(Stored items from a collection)
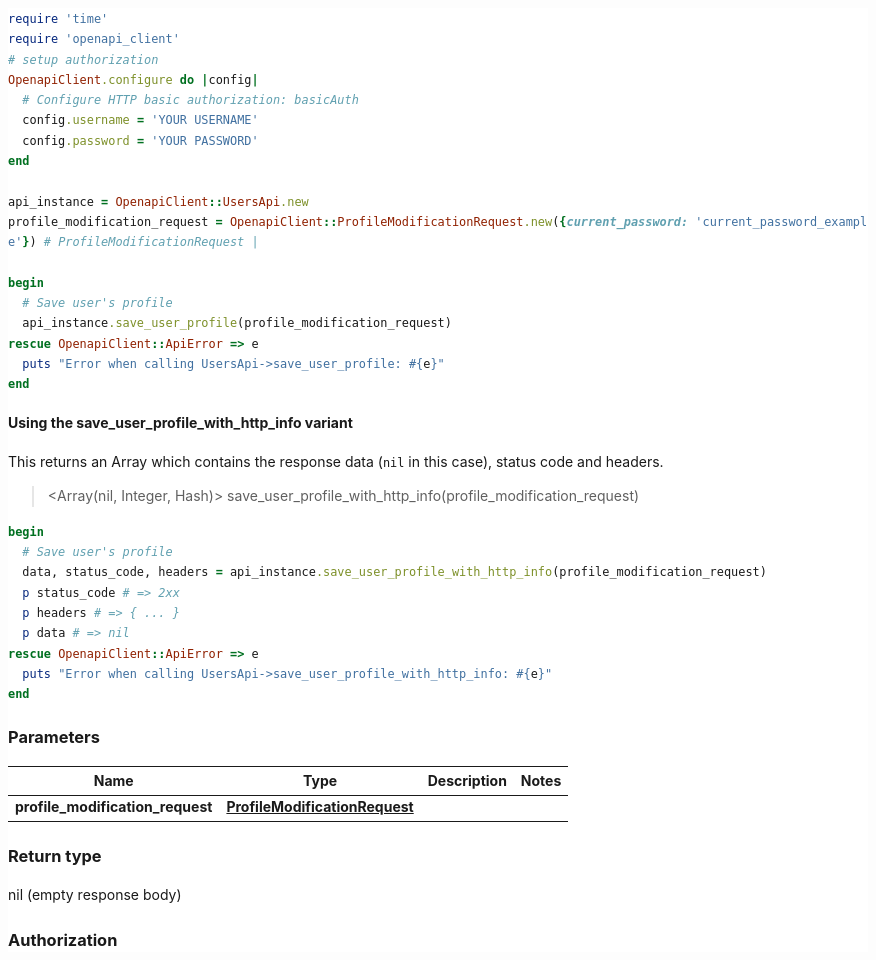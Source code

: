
 ```ruby
require 'time'
require 'openapi_client'
# setup authorization
OpenapiClient.configure do |config|
  # Configure HTTP basic authorization: basicAuth
  config.username = 'YOUR USERNAME'
  config.password = 'YOUR PASSWORD'
end

api_instance = OpenapiClient::UsersApi.new
profile_modification_request = OpenapiClient::ProfileModificationRequest.new({current_password: 'current_password_example'}) # ProfileModificationRequest | 

begin
  # Save user's profile
  api_instance.save_user_profile(profile_modification_request)
rescue OpenapiClient::ApiError => e
  puts "Error when calling UsersApi->save_user_profile: #{e}"
end
```

#### Using the save_user_profile_with_http_info variant

This returns an Array which contains the response data (`nil` in this case), status code and headers.

> <Array(nil, Integer, Hash)> save_user_profile_with_http_info(profile_modification_request)

```ruby
begin
  # Save user's profile
  data, status_code, headers = api_instance.save_user_profile_with_http_info(profile_modification_request)
  p status_code # => 2xx
  p headers # => { ... }
  p data # => nil
rescue OpenapiClient::ApiError => e
  puts "Error when calling UsersApi->save_user_profile_with_http_info: #{e}"
end
```

### Parameters

| Name | Type | Description | Notes |
| ---- | ---- | ----------- | ----- |
| **profile_modification_request** | [**ProfileModificationRequest**](ProfileModificationRequest.md) |  |  |

### Return type

nil (empty response body)

### Authorization
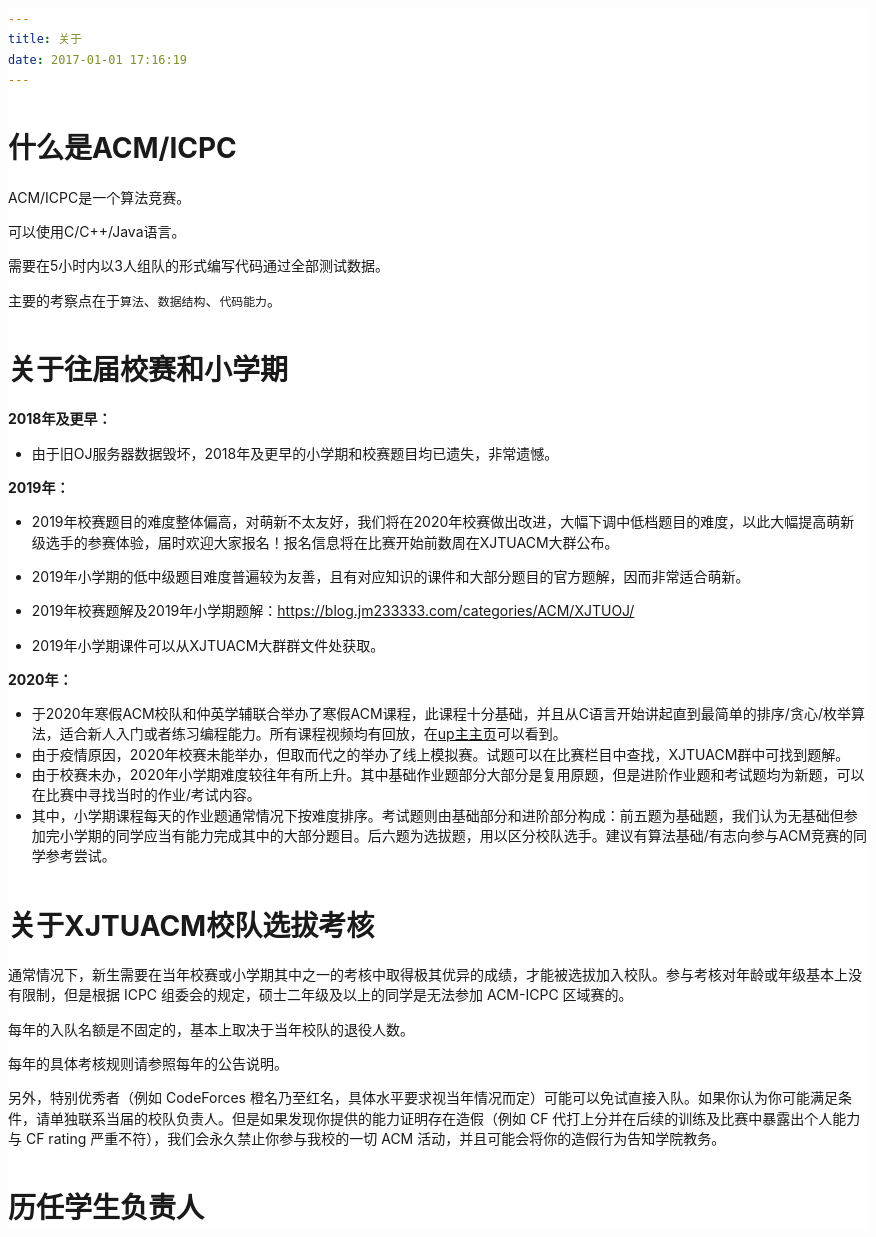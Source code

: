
 ```yaml
---
title: 关于
date: 2017-01-01 17:16:19
---
```


# 什么是ACM/ICPC

ACM/ICPC是一个算法竞赛。

可以使用C/C++/Java语言。

需要在5小时内以3人组队的形式编写代码通过全部测试数据。

主要的考察点在于`算法`、`数据结构`、`代码能力`。

# 关于往届校赛和小学期

**2018年及更早：**

- 由于旧OJ服务器数据毁坏，2018年及更早的小学期和校赛题目均已遗失，非常遗憾。

**2019年：**

- 2019年校赛题目的难度整体偏高，对萌新不太友好，我们将在2020年校赛做出改进，大幅下调中低档题目的难度，以此大幅提高萌新级选手的参赛体验，届时欢迎大家报名！报名信息将在比赛开始前数周在XJTUACM大群公布。

- 2019年小学期的低中级题目难度普遍较为友善，且有对应知识的课件和大部分题目的官方题解，因而非常适合萌新。

- 2019年校赛题解及2019年小学期题解：https://blog.jm233333.com/categories/ACM/XJTUOJ/

- 2019年小学期课件可以从XJTUACM大群群文件处获取。

**2020年：**

- 于2020年寒假ACM校队和仲英学辅联合举办了寒假ACM课程，此课程十分基础，并且从C语言开始讲起直到最简单的排序/贪心/枚举算法，适合新人入门或者练习编程能力。所有课程视频均有回放，在[up主主页](https://space.bilibili.com/241568060)可以看到。
- 由于疫情原因，2020年校赛未能举办，但取而代之的举办了线上模拟赛。试题可以在比赛栏目中查找，XJTUACM群中可找到题解。
- 由于校赛未办，2020年小学期难度较往年有所上升。其中基础作业题部分大部分是复用原题，但是进阶作业题和考试题均为新题，可以在比赛中寻找当时的作业/考试内容。
- 其中，小学期课程每天的作业题通常情况下按难度排序。考试题则由基础部分和进阶部分构成：前五题为基础题，我们认为无基础但参加完小学期的同学应当有能力完成其中的大部分题目。后六题为选拔题，用以区分校队选手。建议有算法基础/有志向参与ACM竞赛的同学参考尝试。

# 关于XJTUACM校队选拔考核

通常情况下，新生需要在当年校赛或小学期其中之一的考核中取得极其优异的成绩，才能被选拔加入校队。参与考核对年龄或年级基本上没有限制，但是根据 ICPC 组委会的规定，硕士二年级及以上的同学是无法参加 ACM-ICPC 区域赛的。

每年的入队名额是不固定的，基本上取决于当年校队的退役人数。

每年的具体考核规则请参照每年的公告说明。

另外，特别优秀者（例如 CodeForces 橙名乃至红名，具体水平要求视当年情况而定）可能可以免试直接入队。如果你认为你可能满足条件，请单独联系当届的校队负责人。但是如果发现你提供的能力证明存在造假（例如 CF 代打上分并在后续的训练及比赛中暴露出个人能力与 CF rating 严重不符），我们会永久禁止你参与我校的一切 ACM 活动，并且可能会将你的造假行为告知学院教务。

# 历任学生负责人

— WHAT YOU SHOULD DO —
The answer must be the entries above, printed exactly, with no pictures.

— TASK RESULT —
Source code

:
 ```ruby
require 'time'
require 'openapi_client'
# setup authorization
OpenapiClient.configure do |config|
  # Configure HTTP basic authorization: basicAuth
  config.username = 'YOUR USERNAME'
  config.password = 'YOUR PASSWORD'
end

api_instance = OpenapiClient::UsersApi.new
profile_modification_request = OpenapiClient::ProfileModificationRequest.new({current_password: 'current_password_example'}) # ProfileModificationRequest | 

begin
  # Save user's profile
  api_instance.save_user_profile(profile_modification_request)
rescue OpenapiClient::ApiError => e
  puts "Error when calling UsersApi->save_user_profile: #{e}"
end
```

#### Using the save_user_profile_with_http_info variant

This returns an Array which contains the response data (`nil` in this case), status code and headers.

> <Array(nil, Integer, Hash)> save_user_profile_with_http_info(profile_modification_request)

```ruby
begin
  # Save user's profile
  data, status_code, headers = api_instance.save_user_profile_with_http_info(profile_modification_request)
  p status_code # => 2xx
  p headers # => { ... }
  p data # => nil
rescue OpenapiClient::ApiError => e
  puts "Error when calling UsersApi->save_user_profile_with_http_info: #{e}"
end
```

### Parameters

| Name | Type | Description | Notes |
| ---- | ---- | ----------- | ----- |
| **profile_modification_request** | [**ProfileModificationRequest**](ProfileModificationRequest.md) |  |  |

### Return type

nil (empty response body)

### Authorization
Source code

:
 ```yaml
---
title: 关于
date: 2017-01-01 17:16:19
---
```


# 什么是ACM/ICPC

ACM/ICPC是一个算法竞赛。

可以使用C/C++/Java语言。

需要在5小时内以3人组队的形式编写代码通过全部测试数据。

主要的考察点在于`算法`、`数据结构`、`代码能力`。

# 关于往届校赛和小学期

**2018年及更早：**

- 由于旧OJ服务器数据毁坏，2018年及更早的小学期和校赛题目均已遗失，非常遗憾。

**2019年：**

- 2019年校赛题目的难度整体偏高，对萌新不太友好，我们将在2020年校赛做出改进，大幅下调中低档题目的难度，以此大幅提高萌新级选手的参赛体验，届时欢迎大家报名！报名信息将在比赛开始前数周在XJTUACM大群公布。

- 2019年小学期的低中级题目难度普遍较为友善，且有对应知识的课件和大部分题目的官方题解，因而非常适合萌新。

- 2019年校赛题解及2019年小学期题解：https://blog.jm233333.com/categories/ACM/XJTUOJ/

- 2019年小学期课件可以从XJTUACM大群群文件处获取。

**2020年：**

- 于2020年寒假ACM校队和仲英学辅联合举办了寒假ACM课程，此课程十分基础，并且从C语言开始讲起直到最简单的排序/贪心/枚举算法，适合新人入门或者练习编程能力。所有课程视频均有回放，在[up主主页](https://space.bilibili.com/241568060)可以看到。
- 由于疫情原因，2020年校赛未能举办，但取而代之的举办了线上模拟赛。试题可以在比赛栏目中查找，XJTUACM群中可找到题解。
- 由于校赛未办，2020年小学期难度较往年有所上升。其中基础作业题部分大部分是复用原题，但是进阶作业题和考试题均为新题，可以在比赛中寻找当时的作业/考试内容。
- 其中，小学期课程每天的作业题通常情况下按难度排序。考试题则由基础部分和进阶部分构成：前五题为基础题，我们认为无基础但参加完小学期的同学应当有能力完成其中的大部分题目。后六题为选拔题，用以区分校队选手。建议有算法基础/有志向参与ACM竞赛的同学参考尝试。

# 关于XJTUACM校队选拔考核

通常情况下，新生需要在当年校赛或小学期其中之一的考核中取得极其优异的成绩，才能被选拔加入校队。参与考核对年龄或年级基本上没有限制，但是根据 ICPC 组委会的规定，硕士二年级及以上的同学是无法参加 ACM-ICPC 区域赛的。

每年的入队名额是不固定的，基本上取决于当年校队的退役人数。

每年的具体考核规则请参照每年的公告说明。

另外，特别优秀者（例如 CodeForces 橙名乃至红名，具体水平要求视当年情况而定）可能可以免试直接入队。如果你认为你可能满足条件，请单独联系当届的校队负责人。但是如果发现你提供的能力证明存在造假（例如 CF 代打上分并在后续的训练及比赛中暴露出个人能力与 CF rating 严重不符），我们会永久禁止你参与我校的一切 ACM 活动，并且可能会将你的造假行为告知学院教务。

# 历任学生负责人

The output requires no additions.